Technically the business does pay taxes. Just not sales tax. All products have a MSRP ( manufacturer suggested retail price ) which is usually higher than than the actual selling price. If you didn't have to pay taxes, the product would still sell for the same amount and you'd make more money.
Pardon the interruption, but this may be a teachable moment. (Old habits die hard.
)
The economic incidence of a tax on a product or service does not equate to the statutory incidence, but rather depends on how responsive consumers and producers are to price changes (i.e., relative demand and supply elasticities).
Suppose there was a $1/gallon increase in the federal tax on gasoline. The demand for gasoline is relatively inelastic compared to the supply of gasoline. so Panel 1 below is relevant. Virtually all of that tax increase will be borne by consumers.

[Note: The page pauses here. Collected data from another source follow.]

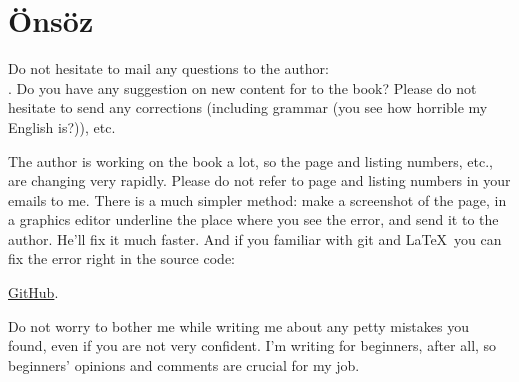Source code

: \part*{Önsöz}


Do not hesitate to mail any questions to the author: \\
\GTT{\EMAILS}.
Do you have any suggestion on new content for to the book?
Please do not hesitate to send any corrections (including grammar (you see how horrible my English is?)), etc.

The author is working on the book a lot, so the page and listing numbers, etc., are changing very rapidly.
Please do not refer to page and listing numbers in your emails to me.
There is a much simpler method: make a screenshot of the page, in a graphics editor underline the place where you see the error,
and send it to the author. He'll fix it much faster.
And if you familiar with git and \LaTeX\, you can fix the error right in the source code: 

\href{http://go.yurichev.com/17089}{GitHub}.

Do not worry to bother me while writing me about any petty mistakes you found, even if you are not very confident.
I'm writing for beginners, after all, so beginners' opinions and comments are crucial for my job.
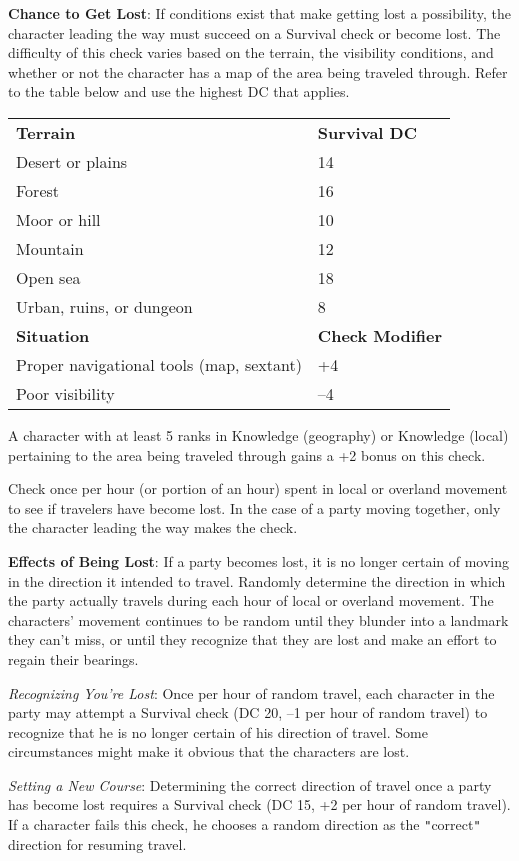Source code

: \textbf{Chance to Get Lost}: If conditions exist that make getting lost a possibility, the character leading the way must succeed on a Survival check or become lost. The difficulty of this check varies based on the terrain, the visibility conditions, and whether or not the character has a map of the area being traveled through. Refer to the table below and use the highest DC that applies.

\begin{tabular}{ll}
\textbf{Terrain} & \textbf{Survival DC} \\
Desert or plains & 14\\
Forest & 16\\
Moor or hill & 10\\
Mountain & 12\\
Open sea & 18\\
Urban, ruins, or dungeon & 8\\
 \textbf{Situation} & \textbf{Check Modifier}\\
Proper navigational tools (map, sextant) & +4\\
Poor visibility & --4\\
\end{tabular}

				
A character with at least 5 ranks in Knowledge (geography) or Knowledge (local) pertaining to the area being traveled through gains a +2 bonus on this check.
				
Check once per hour (or portion of an hour) spent in local or overland movement to see if travelers have become lost. In the case of a party moving together, only the character leading the way makes the check.
				
\textbf{Effects of Being Lost}: If a party becomes lost, it is no longer certain of moving in the direction it intended to travel. Randomly determine the direction in which the party actually travels during each hour of local or overland movement. The characters' movement continues to be random until they blunder into a landmark they can't miss, or until they recognize that they are lost and make an effort to regain their bearings.
				
\textit{Recognizing You're Lost}: Once per hour of random travel, each character in the party may attempt a Survival check (DC 20, --1 per hour of random travel) to recognize that he is no longer certain of his direction of travel. Some circumstances might make it obvious that the characters are lost.
				
\textit{Setting a New Course}: Determining the correct direction of travel once a party has become lost requires a Survival check (DC 15, +2 per hour of random travel). If a character fails this check, he chooses a random direction as the \texttt{{}"{}}correct\texttt{{}"{}} direction for resuming travel.
				
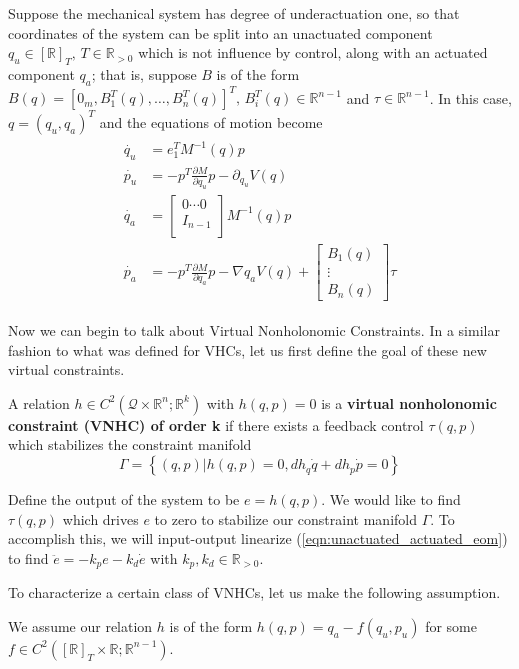 Suppose the mechanical system has degree of underactuation one, so that coordinates of the system can be split into an unactuated component \(q_u \in [\mathbb{R}]_T, \, T \in \mathbb{R}_{>0}\) which is not influence by control, along with an actuated component \(q_a\); that is, suppose \(B\) is of the form \(B(q) = [0_m, B_1^T(q), \ldots, B_n^T(q)]^T, \, B_i^T(q) \in \mathbb{R}^{n-1}\) and \(\tau \in \mathbb{R}^{n-1}\). In this case, \(q = (q_u, q_a)^T\) and the equations of motion become
\begin{align}\label{eqn:unactuated_actuated_eom}
\begin{split}
\dot{q_u} &= e_1^T M^{-1}(q) p \\
\dot{p_u} &= -p^T\frac{\partial M}{\partial q_u} p - \partial_{q_u}V(q) \\
\dot{q_a} &= 
\begin{bmatrix}
0 \cdots 0 \\
I_{n-1} \\
\end{bmatrix} M^{-1}(q) p \\
\dot{p_a} &= -p^T\frac{\partial M}{\partial q_a} p - \nabla{q_a}V(q) + 
\begin{bmatrix}
B_1(q) \\
\vdots \\
B_n(q)
\end{bmatrix} \tau
\end{split}
\end{align}

Now we can begin to talk about Virtual Nonholonomic Constraints. In a similar fashion to what was defined for VHCs, let us first define the goal of these new virtual constraints.

\begin{defn}
A relation \(h \in C^2\left(\mathcal{Q}\times \mathbb{R}^n ; \mathbb{R}^k\right)\) with \(h(q,p) = 0\) is a \textbf{virtual nonholonomic constraint (VNHC) of order k} if there exists a feedback control \(\tau(q,p)\) which stabilizes the constraint manifold
\[
\Gamma = \left\{(q,p) | h(q,p) = 0, dh_q \dot{q} + dh_p \dot{p} = 0\right\}
\]
\end{defn}
Define the output of the system to be \(e = h(q,p)\). We would like to find \(\tau(q,p)\) which drives \(e\) to zero to stabilize our constraint manifold \(\Gamma\). To accomplish this, we will input-output linearize (\ref{eqn:unactuated_actuated_eom}) to find \(\ddot{e} = -k_p e - k_d \dot{e}\) with \(k_p, k_d \in \mathbb{R}_{> 0}\).

To characterize a certain class of VNHCs, let us make the following assumption.
\begin{assm}\label{assm:vnhc_is_on_qu_pu}
We assume our relation \(h\) is of the form \(h(q,p) = q_a - f(q_u,p_u)\) for some \(f \in C^2\left([\mathbb{R}]_T \times \mathbb{R} ; \mathbb{R}^{n - 1}\right)\).
\end{assm}

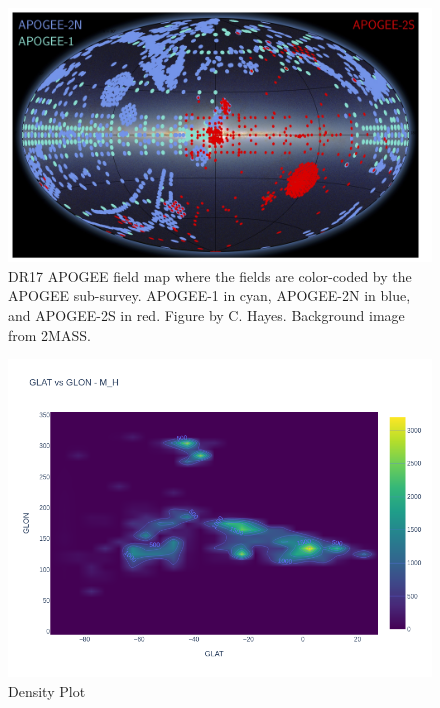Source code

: \documentclass{article}
\begin{document}
\begin{figure}[H]
   \centering
   \label{fig:2}
   \includegraphics[width=\textwidth]{Images/ApogeeCoverage.jpg}
   \caption{DR17 APOGEE field map where the fields are color-coded by the APOGEE sub-survey. APOGEE-1 in cyan, APOGEE-2N in blue, and APOGEE-2S in red. Figure by C. Hayes. Background image from 2MASS.}
\end{figure}
\begin{figure}[H]
    \centering
    \label{fig:3}
    \includegraphics[width=\textwidth]{Images/GLAT vs GLON - Density.png}
    \caption{Density Plot}
\end{figure}

\end{document}
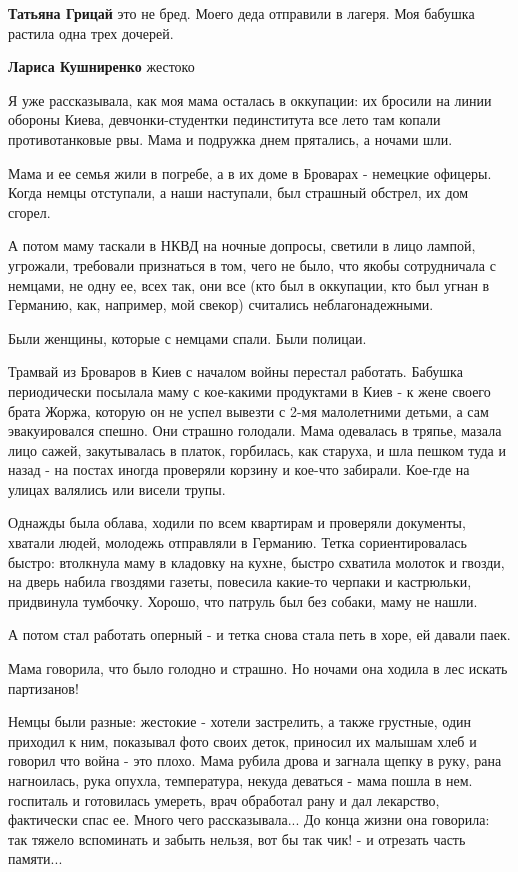 \begin{itemize}
\begin{itemize}
\begin{itemize}
\textbf{Татьяна Грицай} это не бред. Моего деда отправили в лагеря. Моя бабушка растила одна трех дочерей.

\textbf{Лариса Кушниренко} жестоко
\end{itemize} %


Я уже рассказывала, как моя мама осталась в оккупации: их бросили на линии
обороны Киева, девчонки-студентки пединститута все лето там копали
противотанковые рвы. Мама и подружка днем прятались, а ночами шли.

Мама и ее семья жили в погребе, а в их доме в Броварах - немецкие офицеры.
Когда немцы отступали, а наши наступали, был страшный обстрел, их дом сгорел.

А потом маму таскали в НКВД на ночные допросы, светили в лицо лампой, угрожали,
требовали признаться в том, чего не было, что якобы сотрудничала с немцами, не
одну ее, всех так, они все (кто был в оккупации, кто был угнан в Германию, как,
например, мой свекор) считались неблагонадежными.

Были женщины, которые с немцами спали. Были полицаи.

Трамвай из Броваров в Киев с началом войны перестал работать. Бабушка
периодически посылала маму с кое-какими продуктами в Киев - к жене своего брата
Жоржа, которую он не успел вывезти с 2-мя малолетними детьми, а сам
эвакуировался спешно. Они страшно голодали. Мама одевалась в тряпье, мазала
лицо сажей, закутывалась в платок, горбилась, как старуха, и шла пешком туда и
назад - на постах иногда проверяли корзину и кое-что забирали. Кое-где на
улицах валялись или висели трупы.

Однажды была облава, ходили по всем квартирам и проверяли документы, хватали
людей, молодежь отправляли в Германию. Тетка сориентировалась быстро: втолкнула
маму в кладовку на кухне, быстро схватила молоток и гвозди, на дверь набила
гвоздями газеты, повесила какие-то черпаки и кастрюльки, придвинула тумбочку.
Хорошо, что патруль был без собаки, маму не нашли.

А потом стал работать оперный - и тетка снова стала петь в хоре, ей давали
паек.

Мама говорила, что было голодно и страшно. Но ночами она ходила в лес искать
партизанов!

Немцы были разные: жестокие - хотели застрелить, а также грустные, один
приходил к ним, показывал фото своих деток, приносил их малышам хлеб и говорил
что война - это плохо. Мама рубила дрова и загнала щепку в руку, рана
нагноилась, рука опухла, температура, некуда деваться - мама пошла в нем.
госпиталь и готовилась умереть, врач обработал рану и дал лекарство, фактически
спас ее. Много чего рассказывала... До конца жизни она говорила: так тяжело
вспоминать и забыть нельзя, вот бы так чик! - и отрезать часть памяти...


\end{itemize}
\end{itemize}
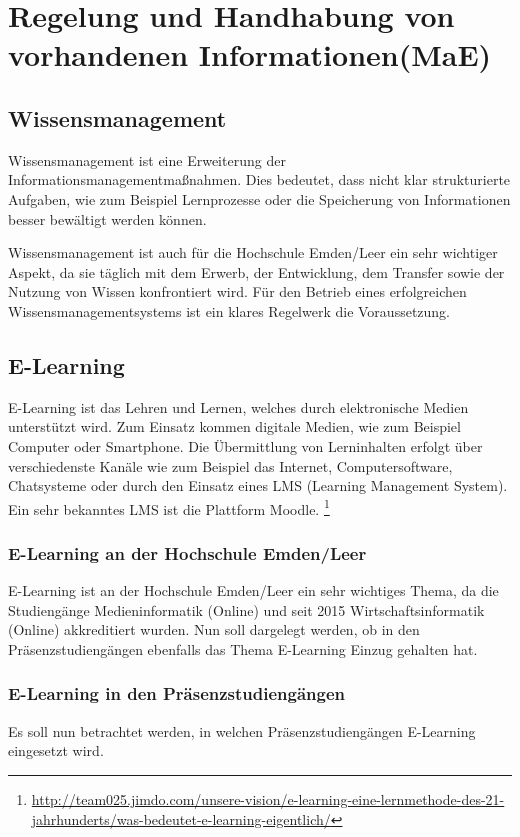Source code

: \section{Regelung und Handhabung von vorhandenen Informationen(MaE)}

\subsection{Wissensmanagement}
Wissensmanagement ist eine Erweiterung der Informationsmanagementmaßnahmen. Dies bedeutet, dass nicht klar strukturierte Aufgaben, wie zum Beispiel Lernprozesse oder die Speicherung von Informationen besser bewältigt werden können. 

Wissensmanagement ist auch für die Hochschule Emden/Leer ein sehr wichtiger Aspekt, da sie täglich mit dem Erwerb, der Entwicklung, dem Transfer sowie der Nutzung von Wissen konfrontiert wird. Für den Betrieb eines erfolgreichen Wissensmanagementsystems ist ein klares Regelwerk die Voraussetzung. 

\subsection{E-Learning}
E-Learning ist das Lehren und Lernen, welches durch elektronische Medien unterstützt wird. Zum Einsatz kommen digitale Medien, wie zum Beispiel Computer oder Smartphone. Die Übermittlung von Lerninhalten erfolgt über verschiedenste Kanäle wie zum Beispiel das Internet, Computersoftware, Chatsysteme oder durch den Einsatz eines LMS (Learning Management System). Ein sehr bekanntes LMS ist die Plattform Moodle. \footnote{\url{http://team025.jimdo.com/unsere-vision/e-learning-eine-lernmethode-des-21-jahrhunderts/was-bedeutet-e-learning-eigentlich/}}

\subsubsection{E-Learning an der Hochschule Emden/Leer}
E-Learning ist an der Hochschule Emden/Leer ein sehr wichtiges Thema, da die Studiengänge Medieninformatik (Online) und seit 2015 Wirtschaftsinformatik (Online) akkreditiert  wurden. Nun soll dargelegt werden, ob in den Präsenzstudiengängen ebenfalls das Thema E-Learning Einzug gehalten hat.

\subsubsection{E-Learning in den Präsenzstudiengängen}
Es soll nun betrachtet werden, in welchen Präsenzstudiengängen E-Learning eingesetzt wird.

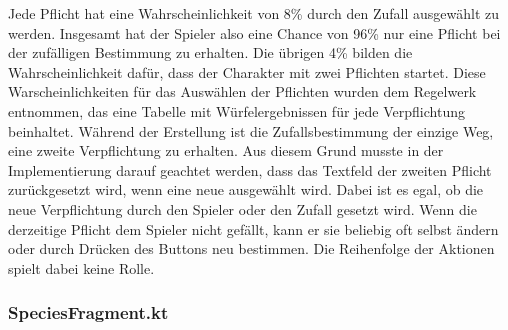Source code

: Jede Pflicht hat eine Wahrscheinlichkeit von 8\% durch den Zufall ausgewählt zu werden. Insgesamt hat der Spieler also eine Chance von 96\% nur eine Pflicht bei der zufälligen Bestimmung zu erhalten. Die übrigen 4\% bilden die Wahrscheinlichkeit dafür, dass der Charakter mit zwei Pflichten startet. Diese Warscheinlichkeiten für das Auswählen der Pflichten wurden dem Regelwerk \cite[39]{rulebook} entnommen, das eine Tabelle mit Würfelergebnissen für jede Verpflichtung beinhaltet. Während der Erstellung ist die Zufallsbestimmung der einzige Weg, eine zweite Verpflichtung zu erhalten. Aus diesem Grund musste in der Implementierung darauf geachtet werden, dass das Textfeld der zweiten Pflicht zurückgesetzt wird, wenn eine neue ausgewählt wird. Dabei ist es egal, ob die neue Verpflichtung durch den Spieler oder den Zufall gesetzt wird. Wenn die derzeitige Pflicht dem Spieler nicht gefällt, kann er sie beliebig oft selbst ändern oder durch Drücken des Buttons neu bestimmen. Die Reihenfolge der Aktionen spielt dabei keine Rolle.\\

\subsubsection{SpeciesFragment.kt}

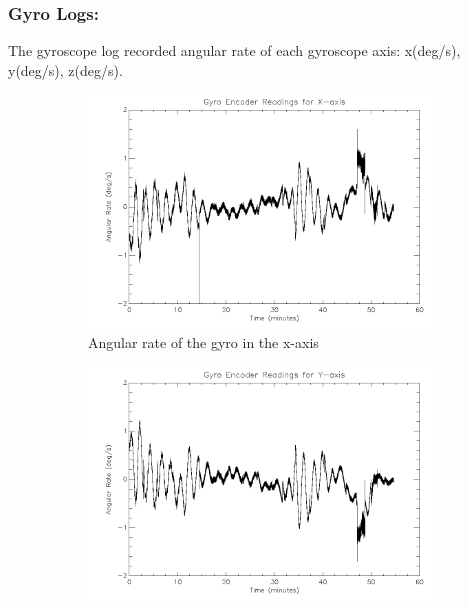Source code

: {\newpage
\subsubsection*{Gyro Logs:}
The gyroscope log recorded angular rate of each gyroscope axis: x(deg/s), y(deg/s), z(deg/s).

\begin{figure}[htbp]
\captionsetup[subfigure]{justification=centering}
\captionsetup{justification=centering}
    \centering
	\begin{subfigure}{0.45\textwidth}
		\includegraphics[width=1\linewidth]{appendix/img/campaign_results/gyrox.png}
		\caption{Angular rate of the gyro in the x-axis}
		\label{fig:sub:gyrox}
	\end{subfigure}
	\begin{subfigure}{0.45\textwidth}
		\includegraphics[width=1\linewidth]{appendix/img/campaign_results/gyroy.png}

\end{subfigure}
\end{figure}}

Congress discovered that the demand for luxury yachts is elastic relative to the supply of those yachts (Panel 2) when they passed a luxury tax on yachts in 1990.
"Within eight months after the change in the law took effect, Viking Yachts, the largest U.S. yacht manufacturer, laid off 1,140 of its 1,400 employees and closed one of its two manufacturing plants. Before it was all over, Viking Yachts was down to 68 employees. In the first year, one-third of U.S. yacht-building companies stopped production, and according to a report by the congressional Joint Economic Committee, the industry lost 7,600 jobs. When it was over, 25,000 workers had lost their jobs building yachts, and 75,000 more jobs were lost in companies that supplied yacht parts and material. Ocean Yachts trimmed its workforce from 350 to 50. Egg Harbor Yachts went from 200 employees to five and later filed for bankruptcy. The U.S., which had been a net exporter of yachts, became a net importer as U.S. companies closed. Jobs shifted to companies in Europe and the Bahamas. The U.S. Treasury collected zero revenue from the sales driven overseas."
The tax legislation was repealed in 1993.